Below is a listing; reproduce exactly its lines from the one containing "### Step 3: Connect" to its last line, both ends kept, and no other lines.

Record excerpts
□ □ □ □ □ □ □

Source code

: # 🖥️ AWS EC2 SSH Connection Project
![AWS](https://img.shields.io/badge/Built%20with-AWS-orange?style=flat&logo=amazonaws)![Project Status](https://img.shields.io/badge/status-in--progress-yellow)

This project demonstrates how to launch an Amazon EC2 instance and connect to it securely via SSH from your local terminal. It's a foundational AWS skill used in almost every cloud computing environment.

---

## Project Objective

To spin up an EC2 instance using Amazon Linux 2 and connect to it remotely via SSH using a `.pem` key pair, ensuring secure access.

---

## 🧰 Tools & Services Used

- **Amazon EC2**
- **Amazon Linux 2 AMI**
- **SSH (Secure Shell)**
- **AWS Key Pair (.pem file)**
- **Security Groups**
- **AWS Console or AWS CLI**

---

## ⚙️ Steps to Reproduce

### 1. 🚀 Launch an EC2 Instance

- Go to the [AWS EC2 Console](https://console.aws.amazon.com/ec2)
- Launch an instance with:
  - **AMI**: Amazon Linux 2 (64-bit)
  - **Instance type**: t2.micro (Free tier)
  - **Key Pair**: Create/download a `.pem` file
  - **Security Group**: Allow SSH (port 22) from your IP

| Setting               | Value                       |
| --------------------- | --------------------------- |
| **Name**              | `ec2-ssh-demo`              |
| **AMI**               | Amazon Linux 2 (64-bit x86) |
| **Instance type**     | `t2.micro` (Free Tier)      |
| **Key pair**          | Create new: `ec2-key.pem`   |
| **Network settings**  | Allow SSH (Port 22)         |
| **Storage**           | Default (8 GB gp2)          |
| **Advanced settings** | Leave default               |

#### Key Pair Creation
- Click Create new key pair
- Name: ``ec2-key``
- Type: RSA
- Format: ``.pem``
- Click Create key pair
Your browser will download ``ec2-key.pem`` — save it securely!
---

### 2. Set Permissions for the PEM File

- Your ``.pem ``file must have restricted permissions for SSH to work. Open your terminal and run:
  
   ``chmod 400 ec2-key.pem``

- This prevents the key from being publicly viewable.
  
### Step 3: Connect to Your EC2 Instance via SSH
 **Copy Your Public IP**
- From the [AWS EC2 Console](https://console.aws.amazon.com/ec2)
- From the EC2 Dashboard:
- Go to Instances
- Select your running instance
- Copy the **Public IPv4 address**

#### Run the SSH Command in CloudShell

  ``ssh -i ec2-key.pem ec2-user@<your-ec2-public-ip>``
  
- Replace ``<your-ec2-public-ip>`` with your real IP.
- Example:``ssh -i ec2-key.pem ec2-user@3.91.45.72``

□ □ □ □ □ □ □

Output for this exercise
### Step 3: Connect to Your EC2 Instance via SSH
 **Copy Your Public IP**
- From the [AWS EC2 Console](https://console.aws.amazon.com/ec2)
- From the EC2 Dashboard:
- Go to Instances
- Select your running instance
- Copy the **Public IPv4 address**

#### Run the SSH Command in CloudShell

  ``ssh -i ec2-key.pem ec2-user@<your-ec2-public-ip>``
  
- Replace ``<your-ec2-public-ip>`` with your real IP.
- Example:``ssh -i ec2-key.pem ec2-user@3.91.45.72``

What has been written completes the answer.